Shutter Island is a very well-made movie that successfully captures the whodunit subgenre easily found in episodes of The Twilight Zone and well-known Hitchcock productions. Scorsese knows how to keep audiences on the edge of their seats, terrified of what might happen and still longingly curious to learn the truth in this complex psychological thriller. In addition, because of DiCaprio’s superb portrayal, spectators may find themselves continuously doubting reality.
Denis Villeneuve’s Prisoners revolves around the kidnapping of two young girls in Pennsylvania and the police’s search for the alleged kidnapper. However, the father of one of the girls, played by Hugh Jackman, intervenes after police detain a minor suspect and release him.
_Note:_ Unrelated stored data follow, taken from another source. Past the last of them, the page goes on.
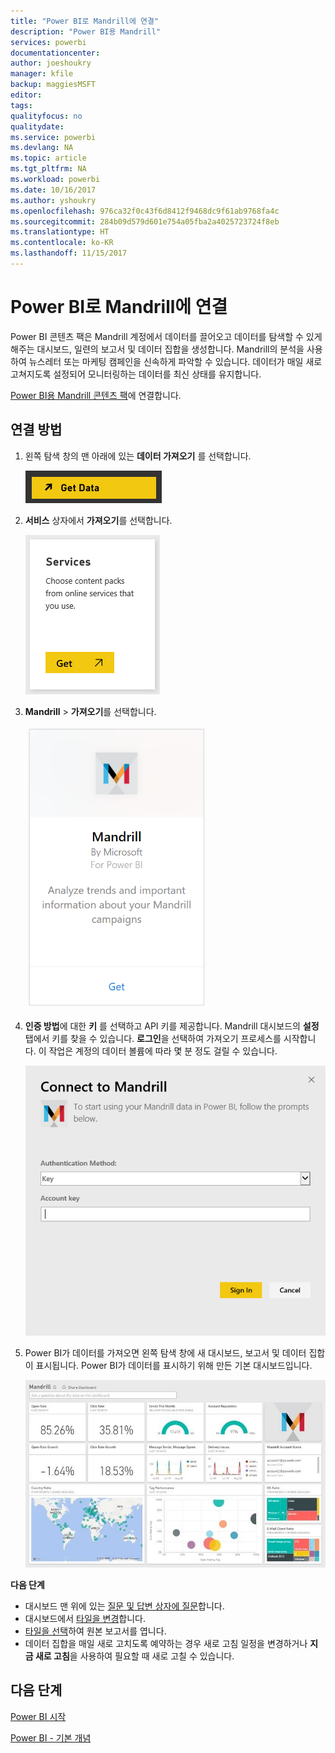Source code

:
```yaml
---
title: "Power BI로 Mandrill에 연결"
description: "Power BI용 Mandrill"
services: powerbi
documentationcenter: 
author: joeshoukry
manager: kfile
backup: maggiesMSFT
editor: 
tags: 
qualityfocus: no
qualitydate: 
ms.service: powerbi
ms.devlang: NA
ms.topic: article
ms.tgt_pltfrm: NA
ms.workload: powerbi
ms.date: 10/16/2017
ms.author: yshoukry
ms.openlocfilehash: 976ca32f0c43f6d8412f9468dc9f61ab9768fa4c
ms.sourcegitcommit: 284b09d579d601e754a05fba2a4025723724f8eb
ms.translationtype: HT
ms.contentlocale: ko-KR
ms.lasthandoff: 11/15/2017
---
```

# <a name="connect-to-mandrill-with-power-bi"></a>Power BI로 Mandrill에 연결
Power BI 콘텐츠 팩은 Mandrill 계정에서 데이터를 끌어오고 데이터를 탐색할 수 있게 해주는 대시보드, 일련의 보고서 및 데이터 집합을 생성합니다. Mandrill의 분석을 사용하여 뉴스레터 또는 마케팅 캠페인을 신속하게 파악할 수 있습니다. 데이터가 매일 새로 고쳐지도록 설정되어 모니터링하는 데이터를 최신 상태를 유지합니다.

[Power BI용 Mandrill 콘텐츠 팩](http://app.powerbi.com/getdata/services/mandrill)에 연결합니다.

## <a name="how-to-connect"></a>연결 방법
1. 왼쪽 탐색 창의 맨 아래에 있는 **데이터 가져오기** 를 선택합니다.
   
    ![](media/service-connect-to-mandrill/getdata.png)
2. **서비스** 상자에서 **가져오기**를 선택합니다.
   
    ![](media/service-connect-to-mandrill/services.png)
3. **Mandrill** > **가져오기**를 선택합니다.
   
    ![](media/service-connect-to-mandrill/mandrill.png)
4. **인증 방법**에 대한 **키** 를 선택하고 API 키를 제공합니다. Mandrill 대시보드의 **설정** 탭에서 키를 찾을 수 있습니다. **로그인**을 선택하여 가져오기 프로세스를 시작합니다. 이 작업은 계정의 데이터 볼륨에 따라 몇 분 정도 걸릴 수 있습니다.
   
    ![](media/service-connect-to-mandrill/auth.png)
5. Power BI가 데이터를 가져오면 왼쪽 탐색 창에 새 대시보드, 보고서 및 데이터 집합이 표시됩니다. Power BI가 데이터를 표시하기 위해 만든 기본 대시보드입니다.
   
    ![](media/service-connect-to-mandrill/mandrill-dashboard1.jpg)

**다음 단계**

* 대시보드 맨 위에 있는 [질문 및 답변 상자에 질문](service-q-and-a.md)합니다.
* 대시보드에서 [타일을 변경](service-dashboard-edit-tile.md)합니다.
* [타일을 선택](service-dashboard-tiles.md)하여 원본 보고서를 엽니다.
* 데이터 집합을 매일 새로 고치도록 예약하는 경우 새로 고침 일정을 변경하거나 **지금 새로 고침**을 사용하여 필요할 때 새로 고칠 수 있습니다.

## <a name="next-steps"></a>다음 단계
[Power BI 시작](service-get-started.md)

[Power BI - 기본 개념](service-basic-concepts.md)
When its protagonists are trapped in its devastating narrative maze, Prisoners is an engaging thriller that knows how to harness their emotional force. The movie is a compelling whodunit with deftly placed clues and turns that are shocking without completely destroying the film’s naturalistic realism that is extremely eerie and intriguing.
‘Mystic River’ (2003)
Clint Eastwood’s neo-noir crime thriller film, Mystic River, is based on the 2001 same-name novel by Dennis Lehane. The movie focuses on three men who were childhood friends and how their lives are devastated by the death of one of their daughters as their tragic past continuously haunts them.
The film could have been a straightforward whodunit, but it digs too deep and expresses too much genuine suffering that is haunting for viewers afterward. The movie is a slow-burning thriller that deceives viewers into thinking they have uncovered the perpetrator but is ultimately proven to be wrong with a deep aftertaste of shame thanks to the superb cast and Eastwood’s excellent direction.